21 September 2011

Credit

where credit is due? DOJ investigating police departments

Seems reasonable. There are about a dozen other reasons I can think of for investigating police other than brutality or blatant racism against minorities, but that is a pretty good one on its own for a start.If for no other reason than Sheriff Joe may get a day in court instead of a day in the Senate (yes, Arizona really is that stupid).

To wit I recommend any of the following in addition to the announced premise:
Overuse/deployment of SWAT, especially for no-knock raids on non-violent offenses. In related story, increase training of police to deal with pets (dogs especially) in any way that does not include automatically shooting them. Sometimes, unfortunately, necessary, but not in most cases that it actually happens. The militarized mindset of some police has made it rather difficult to distinguish between hostiles and neutrals and even friendlies it seems.

Punishment of whistleblowers (eg, being fired or put on desk duty and ostracized) should cease. Of course, I wouldn't rely on the Obama administration to be putting this one very high on its list....

Increased power for civilian review boards, especially where violence or abuse of civil liberties are involved.

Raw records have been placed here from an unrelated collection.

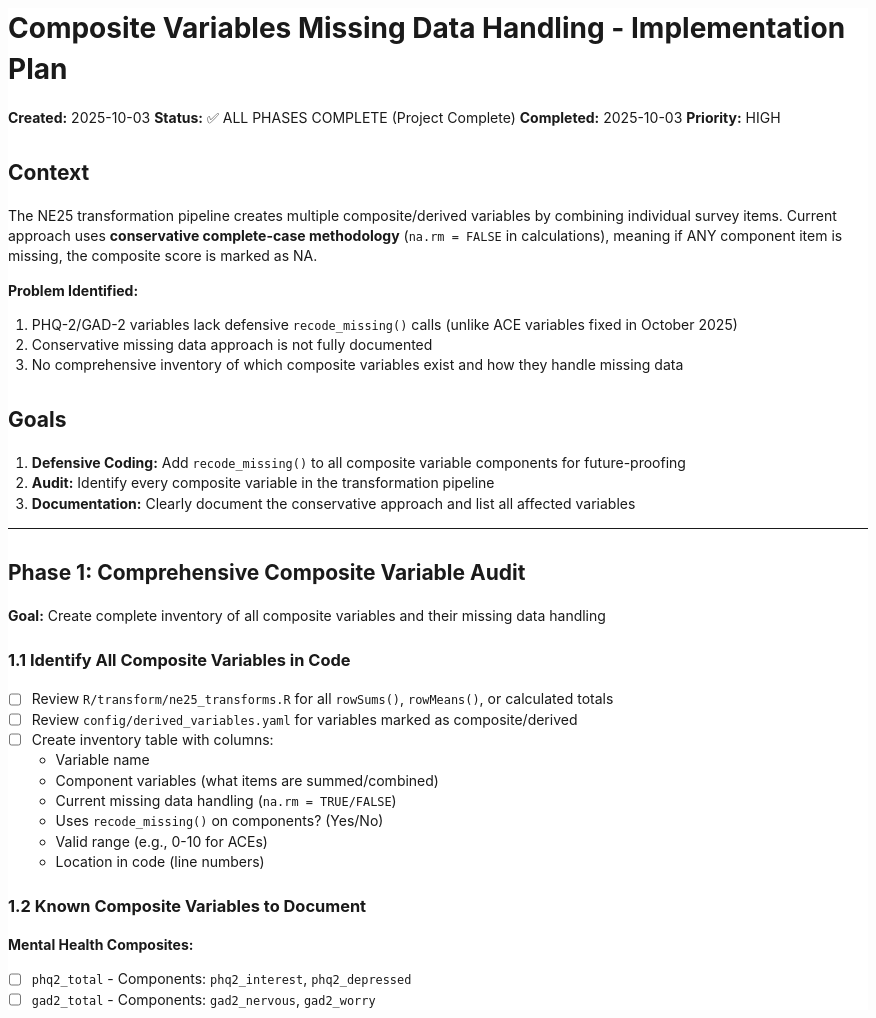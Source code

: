 # Composite Variables Missing Data Handling - Implementation Plan
**Created:** 2025-10-03
**Status:** ✅ ALL PHASES COMPLETE (Project Complete)
**Completed:** 2025-10-03
**Priority:** HIGH

## Context

The NE25 transformation pipeline creates multiple composite/derived variables by combining individual survey items. Current approach uses **conservative complete-case methodology** (`na.rm = FALSE` in calculations), meaning if ANY component item is missing, the composite score is marked as NA.

**Problem Identified:**
1. PHQ-2/GAD-2 variables lack defensive `recode_missing()` calls (unlike ACE variables fixed in October 2025)
2. Conservative missing data approach is not fully documented
3. No comprehensive inventory of which composite variables exist and how they handle missing data

## Goals

1. **Defensive Coding:** Add `recode_missing()` to all composite variable components for future-proofing
2. **Audit:** Identify every composite variable in the transformation pipeline
3. **Documentation:** Clearly document the conservative approach and list all affected variables

---

## Phase 1: Comprehensive Composite Variable Audit

**Goal:** Create complete inventory of all composite variables and their missing data handling

### 1.1 Identify All Composite Variables in Code

- [ ] Review `R/transform/ne25_transforms.R` for all `rowSums()`, `rowMeans()`, or calculated totals
- [ ] Review `config/derived_variables.yaml` for variables marked as composite/derived
- [ ] Create inventory table with columns:
  - Variable name
  - Component variables (what items are summed/combined)
  - Current missing data handling (`na.rm = TRUE/FALSE`)
  - Uses `recode_missing()` on components? (Yes/No)
  - Valid range (e.g., 0-10 for ACEs)
  - Location in code (line numbers)

### 1.2 Known Composite Variables to Document

**Mental Health Composites:**
- [ ] `phq2_total` - Components: `phq2_interest`, `phq2_depressed`
- [ ] `gad2_total` - Components: `gad2_nervous`, `gad2_worry`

Between this and the ACLU, reigning in some of the most egregious abuses should be possible at least.

Increased reliance on civilian transparency (video/audio recording of police committing possible infractions) or police transparency (self-recording of civilian infractions).

Decrease the reliance on drug war funding. Force cops to go back to real police work instead of engaging in an wasteful open war with some of the cities constituents. Investigating murders and violence and robberies and such is one thing, and a very decent thing to do even in territory of drug gangs. Contesting "their" control over such areas the way it is commonly done is liable to end up with more violence (see Jamaica, Brazil, etc).